DUP Westminster candidate in East Antrim, Sammy Wilson said the deal was "totally flawed" and that the US President was right to withdraw.
Mr Trump said he would try to negotiate a new, "fairer" climate deal. But the move to pull America out of the world's first comprehensive accord on tackling climate change drew international condemnation. China, the EU and India, which along with the US make up the four biggest emitters of carbon dioxide, restated their commitment to the agreement. A statement issued by the leaders of France, Germany and Italy said the deal cannot be renegotiated.

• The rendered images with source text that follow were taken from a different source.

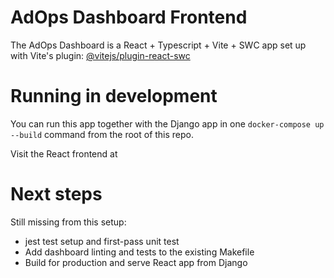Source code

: # AdOps Dashboard Frontend

The AdOps Dashboard is a React + Typescript + Vite + SWC app set up with Vite's plugin: [@vitejs/plugin-react-swc](https://github.com/vitejs/vite-plugin-react-swc)

# Running in development

You can run this app together with the Django app in one `docker-compose up --build` command from the root of this repo.

Visit the React frontend at

# Next steps

Still missing from this setup:

- jest test setup and first-pass unit test
- Add dashboard linting and tests to the existing Makefile
- Build for production and serve React app from Django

Mr Trump's move also angered environmentalists in Northern Ireland. South Belfast Green Party MLA and Westminster candidate Clare Bailey said: "Trump's decision is horrific. The agreement was set up to protect people and planet.
"It's time the UK steps up to the mark and leads by example."
In a phone call with Mr Trump shortly after his White House announcement, Prime Minister Theresa May expressed her "disappointment" at the move and stressed the UK remains committed to the landmark 2015 agreement to curb greenhouse gas emissions.
But she faced fierce criticism for failing to add her name to the joint statement by the other international leaders. Labour leader Jeremy Corbyn accused Mrs May of "subservience" and a failure of leadership in not signing up to the statement.
And Ms Bailey added: "Theresa May's response to Trump pulling out has been weak and wobbly. For the US not to step up and take responsibility at a global level is putting everyone at risk."
However, Mr Wilson, who as Environment Minister said he believed man-made climate change was a con, praised President Trump's decision, saying: "The very wise decision by the US President to pull out of the totally flawed and pointless Paris Climate Change agreement, presents huge problems for the UK and the government's ongoing trade and industry strategy.
"It also raises big issues for an energy-expensive area like Northern Ireland which has the most expensive electricity costs in the UK." He said the Paris agreement had been "a delusion".